Am heutigen Mittwochnachmittag berät der Aufsichtsrat des Flughafens über Konsequenzen aus dem BER-Desaster, passenderweise auf der Baustelle. Vorher tagt der Projektausschuss.

Nach dem Kreuzverhör durch Aufsichtsratschef Klaus Wowereit, Vize Matthias Platzeck und die anderen Vertreter wird Planungs-Manager Manfred Körtgen wahrscheinlich seinen Stuhl räumen müssen. Dass danach ein neuer Eröffnungstermin genannt wird, ist eher zweifelhaft. Nach Recherchen von Tagesspiegel-Online ist eine verlässliche Eröffnung frühestens in einem halben Jahr möglich, nicht vor Oktober/November, so dass eine Inbetriebnahme im Frühjahr des Jahres 2013 nicht mehr ausgeschlossen sind. Die Rückstände beim Bau, insbesondere bei den neuralgischen Techniksystemen des Terminals, sind lange bekannt.

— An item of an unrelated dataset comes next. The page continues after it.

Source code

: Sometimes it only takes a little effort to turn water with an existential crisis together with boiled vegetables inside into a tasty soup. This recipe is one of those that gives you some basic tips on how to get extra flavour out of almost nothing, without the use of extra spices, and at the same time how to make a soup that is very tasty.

Keine einzige rote, aber viele gelbe Ampeln - Geschäftsführung und Aufsichtsrat des Flughafens hätten bei genauer Lektüre gewarnt sein können: Im letzten regulären Controllingbericht der Projektüberwacher der Firma WSP/CBP, die den Bau des Willy-Brandt-Airports kontrolliert, finden sich deutliche Hinweise auf massive Verzögerungen und Rückstände. Das dem Tagesspiegel vorliegende 90-Seiten-Papier, datiert vom 20. März 2012, war dem Aufsichtsrat zur Sitzung am 20. April 2012 vorgelegt worden. Zwar wird darin klar erklärt, dass die Eröffnung am 3. Juni gesichert sei, worauf sich alle verließen. Eine rote Ampel („terminlich kritisch mit Auswirkung auf Inbetriebnahme“) findet sich nirgends. Doch zugleich ist dem Bericht zu entnehmen, dass der Rückstand, um den Airport voll funktionstüchtig zu eröffnen, also ohne provisorische, „teilmanuelle“ Lösungen, teilweise ein halbes Jahr beträgt. Es wurde mehrfach darauf hingewiesen, dass sich das Projekt in Schlüsselbereichen „auf dem kritischen Weg“ befindet, markiert mit gelben Ampeln („terminlich kritisch ohne Auswirkung auf Inbetriebnahme“).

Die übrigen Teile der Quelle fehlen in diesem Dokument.